- _Description of the task_
The entries below should be given again exactly, minus their pictures.

- _The data_
....................

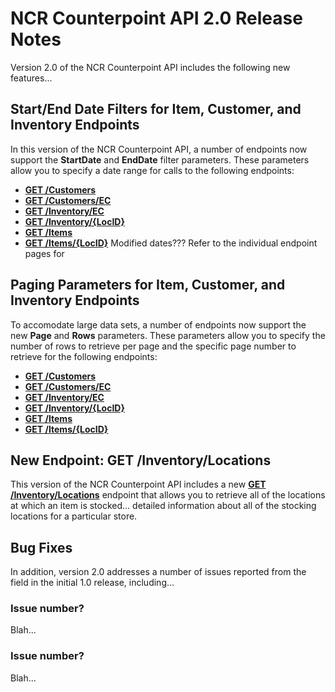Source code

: # NCR Counterpoint API 2.0 Release Notes
Version 2.0 of the NCR Counterpoint API includes the following new features...
## Start/End Date Filters for Item, Customer, and Inventory Endpoints
In this version of the NCR Counterpoint API,  a number of endpoints now support the **StartDate** and **EndDate** filter parameters. These parameters allow you to specify a date range for calls to the following endpoints:
- [**GET /Customers**](https://github.com/NCRCounterpointAPI/APIGuide/blob/master/Endpoints/GET_Customers.md)
- [**GET /Customers/EC**](../Endpoints/GET_Customers_EC.md)
- [**GET /Inventory/EC**](../blob/master/Endpoints/GET_InventoryEC.md)
- [**GET /Inventory/{LocID}**](../blob/master/Endpoints/GET_Inventory_ByLocation.md)
- [**GET /Items**](../blob/master/Endpoints/GET_Items.md)
- [**GET /Items/{LocID}**](../blob/master/Endpoints/GET_Items_ByLocation.md)
Modified dates???
Refer to the individual endpoint pages for 
## Paging Parameters for Item, Customer, and Inventory Endpoints
To accomodate large data sets, a number of endpoints now support the new **Page** and **Rows** parameters. These parameters allow you to specify the number of rows to retrieve per page and the specific page number to retrieve for the following endpoints:
- [**GET /Customers**](../blob/master/Endpoints/GET_Customers.md)
- [**GET /Customers/EC**](../blob/master/Endpoints/GET_Customers_EC.md)
- [**GET /Inventory/EC**](../blob/master/Endpoints/GET_InventoryEC.md)
- [**GET /Inventory/{LocID}**](../blob/master/Endpoints/GET_Inventory_ByLocation.md)
- [**GET /Items**](../blob/master/Endpoints/GET_Items.md)
- [**GET /Items/{LocID}**](../blob/master/Endpoints/GET_Items_ByLocation.md)
## New Endpoint: GET /Inventory/Locations
This version of the NCR Counterpoint API includes a new [**GET /Inventory/Locations**](../blob/master/Endpoints/GET_InventoryLocations.md) endpoint that allows you to retrieve all of the locations at which an item is stocked... detailed information about all of the stocking locations for a particular store.
## Bug Fixes
In addition, version 2.0 addresses a number of issues reported from the field in the initial 1.0 release, including...
### Issue number?
Blah...
### Issue number?
Blah...
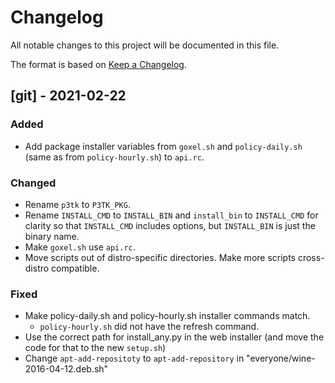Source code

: # Changelog
All notable changes to this project will be documented in this file.

The format is based on [Keep a Changelog](https://keepachangelog.com/en/1.0.0/).

## [git] - 2021-02-22
### Added
- Add package installer variables from `goxel.sh` and `policy-daily.sh`
  (same as from `policy-hourly.sh`) to `api.rc`.

### Changed
- Rename `p3tk` to `P3TK_PKG`.
- Rename `INSTALL_CMD` to `INSTALL_BIN` and `install_bin` to
  `INSTALL_CMD` for clarity so that `INSTALL_CMD` includes options,
  but `INSTALL_BIN` is just the binary name.
- Make `goxel.sh` use `api.rc`.
- Move scripts out of distro-specific directories. Make more scripts
  cross-distro compatible.

### Fixed
- Make policy-daily.sh and policy-hourly.sh installer commands match.
  - `policy-hourly.sh` did not have the refresh command.
- Use the correct path for install_any.py in the web installer (and move
  the code for that to the new `setup.sh`)
- Change `apt-add-repositoty` to `apt-add-repository` in "everyone/wine-2016-04-12.deb.sh"
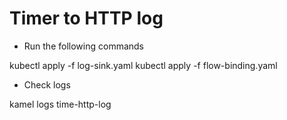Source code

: # Timer to HTTP log

- Run the following commands

kubectl apply -f log-sink.yaml
kubectl apply -f flow-binding.yaml

- Check logs

kamel logs time-http-log
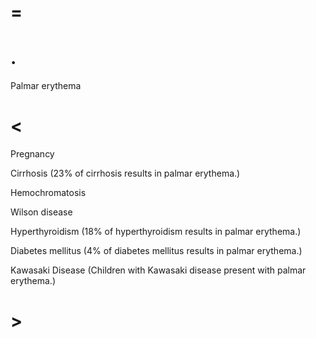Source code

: # =

# .

Palmar erythema

# <

Pregnancy

Cirrhosis (23% of cirrhosis results in palmar erythema.)

Hemochromatosis

Wilson disease

Hyperthyroidism (18% of hyperthyroidism results in palmar erythema.)

Diabetes mellitus (4% of diabetes mellitus results in palmar erythema.)

Kawasaki Disease (Children with Kawasaki disease present with palmar erythema.)

# >
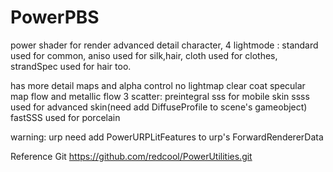 # PowerPBS
power shader for render advanced detail character,
4 lightmode :
    standard used for common,
    aniso used for silk,hair,
    cloth used for clothes,
    strandSpec used for hair too.

has more detail maps and alpha control
no lightmap
clear coat
specular map flow and metallic flow
3 scatter:
    preintegral sss for mobile skin
    ssss used for advanced skin(need add DiffuseProfile to scene's gameobject)
    fastSSS used for porcelain


warning: 
urp need add PowerURPLitFeatures to urp's ForwardRendererData



Reference Git
https://github.com/redcool/PowerUtilities.git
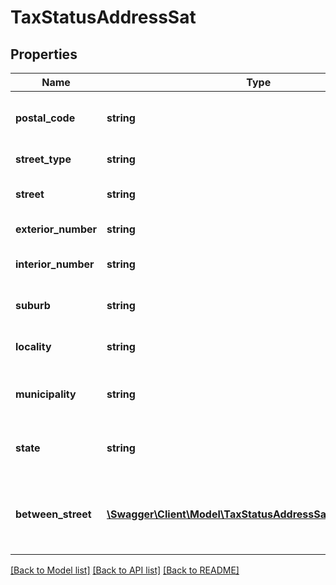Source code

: # TaxStatusAddressSat

## Properties
Name | Type | Description | Notes
------------ | ------------- | ------------- | -------------
**postal_code** | **string** | The postcode of the address. | 
**street_type** | **string** | The &#x60;street&#x60; type. | [optional] 
**street** | **string** | The tax payers street. | [optional] 
**exterior_number** | **string** | The street number. | [optional] 
**interior_number** | **string** | Additional address information. | [optional] 
**suburb** | **string** | The suburb of the tax payer. | [optional] 
**locality** | **string** | The locality of the address. | [optional] 
**municipality** | **string** | The municipality of the address. | [optional] 
**state** | **string** | The state that the address is in. | [optional] 
**between_street** | [**\Swagger\Client\Model\TaxStatusAddressSatBetweenStreet[]**](TaxStatusAddressSatBetweenStreet.md) | Additional information about where the &#x60;street&#x60; is located. | [optional] 

[[Back to Model list]](../../README.md#documentation-for-models) [[Back to API list]](../../README.md#documentation-for-api-endpoints) [[Back to README]](../../README.md)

....................

- _Written solution_
Source code

: # NCR Counterpoint API 2.0 Release Notes
Version 2.0 of the NCR Counterpoint API includes the following new features...
## Start/End Date Filters for Item, Customer, and Inventory Endpoints
In this version of the NCR Counterpoint API,  a number of endpoints now support the **StartDate** and **EndDate** filter parameters. These parameters allow you to specify a date range for calls to the following endpoints:
- [**GET /Customers**](https://github.com/NCRCounterpointAPI/APIGuide/blob/master/Endpoints/GET_Customers.md)
- [**GET /Customers/EC**](../Endpoints/GET_Customers_EC.md)
- [**GET /Inventory/EC**](../blob/master/Endpoints/GET_InventoryEC.md)
- [**GET /Inventory/{LocID}**](../blob/master/Endpoints/GET_Inventory_ByLocation.md)
- [**GET /Items**](../blob/master/Endpoints/GET_Items.md)
- [**GET /Items/{LocID}**](../blob/master/Endpoints/GET_Items_ByLocation.md)
Modified dates???
Refer to the individual endpoint pages for 
## Paging Parameters for Item, Customer, and Inventory Endpoints
To accomodate large data sets, a number of endpoints now support the new **Page** and **Rows** parameters. These parameters allow you to specify the number of rows to retrieve per page and the specific page number to retrieve for the following endpoints:
- [**GET /Customers**](../blob/master/Endpoints/GET_Customers.md)
- [**GET /Customers/EC**](../blob/master/Endpoints/GET_Customers_EC.md)
- [**GET /Inventory/EC**](../blob/master/Endpoints/GET_InventoryEC.md)
- [**GET /Inventory/{LocID}**](../blob/master/Endpoints/GET_Inventory_ByLocation.md)
- [**GET /Items**](../blob/master/Endpoints/GET_Items.md)
- [**GET /Items/{LocID}**](../blob/master/Endpoints/GET_Items_ByLocation.md)
## New Endpoint: GET /Inventory/Locations
This version of the NCR Counterpoint API includes a new [**GET /Inventory/Locations**](../blob/master/Endpoints/GET_InventoryLocations.md) endpoint that allows you to retrieve all of the locations at which an item is stocked... detailed information about all of the stocking locations for a particular store.
## Bug Fixes
In addition, version 2.0 addresses a number of issues reported from the field in the initial 1.0 release, including...
### Issue number?
Blah...
### Issue number?
Blah...
Source code

: # Changelog
All notable changes to this project will be documented in this file.

The format is based on [Keep a Changelog](https://keepachangelog.com/en/1.0.0/).

## [git] - 2021-02-22
### Added
- Add package installer variables from `goxel.sh` and `policy-daily.sh`
  (same as from `policy-hourly.sh`) to `api.rc`.

### Changed
- Rename `p3tk` to `P3TK_PKG`.
- Rename `INSTALL_CMD` to `INSTALL_BIN` and `install_bin` to
  `INSTALL_CMD` for clarity so that `INSTALL_CMD` includes options,
  but `INSTALL_BIN` is just the binary name.
- Make `goxel.sh` use `api.rc`.
- Move scripts out of distro-specific directories. Make more scripts
  cross-distro compatible.

### Fixed
- Make policy-daily.sh and policy-hourly.sh installer commands match.
  - `policy-hourly.sh` did not have the refresh command.
- Use the correct path for install_any.py in the web installer (and move
  the code for that to the new `setup.sh`)
- Change `apt-add-repositoty` to `apt-add-repository` in "everyone/wine-2016-04-12.deb.sh"
Source code

: # Timer to HTTP log

- Run the following commands

kubectl apply -f log-sink.yaml
kubectl apply -f flow-binding.yaml

- Check logs

kamel logs time-http-log
Source code

: # =

# .

Palmar erythema

# <

Pregnancy

Cirrhosis (23% of cirrhosis results in palmar erythema.)

Hemochromatosis

Wilson disease

Hyperthyroidism (18% of hyperthyroidism results in palmar erythema.)

Diabetes mellitus (4% of diabetes mellitus results in palmar erythema.)

Kawasaki Disease (Children with Kawasaki disease present with palmar erythema.)

# >
 # PowerPBS
power shader for render advanced detail character,
4 lightmode :
    standard used for common,
    aniso used for silk,hair,
    cloth used for clothes,
    strandSpec used for hair too.

has more detail maps and alpha control
no lightmap
clear coat
specular map flow and metallic flow
3 scatter:
    preintegral sss for mobile skin
    ssss used for advanced skin(need add DiffuseProfile to scene's gameobject)
    fastSSS used for porcelain


warning: 
urp need add PowerURPLitFeatures to urp's ForwardRendererData



Reference Git
https://github.com/redcool/PowerUtilities.git
Source code

: # TaxStatusAddressSat

## Properties
Name | Type | Description | Notes
------------ | ------------- | ------------- | -------------
**postal_code** | **string** | The postcode of the address. | 
**street_type** | **string** | The &#x60;street&#x60; type. | [optional] 
**street** | **string** | The tax payers street. | [optional] 
**exterior_number** | **string** | The street number. | [optional] 
**interior_number** | **string** | Additional address information. | [optional] 
**suburb** | **string** | The suburb of the tax payer. | [optional] 
**locality** | **string** | The locality of the address. | [optional] 
**municipality** | **string** | The municipality of the address. | [optional] 
**state** | **string** | The state that the address is in. | [optional] 
**between_street** | [**\Swagger\Client\Model\TaxStatusAddressSatBetweenStreet[]**](TaxStatusAddressSatBetweenStreet.md) | Additional information about where the &#x60;street&#x60; is located. | [optional] 

[[Back to Model list]](../../README.md#documentation-for-models) [[Back to API list]](../../README.md#documentation-for-api-endpoints) [[Back to README]](../../README.md)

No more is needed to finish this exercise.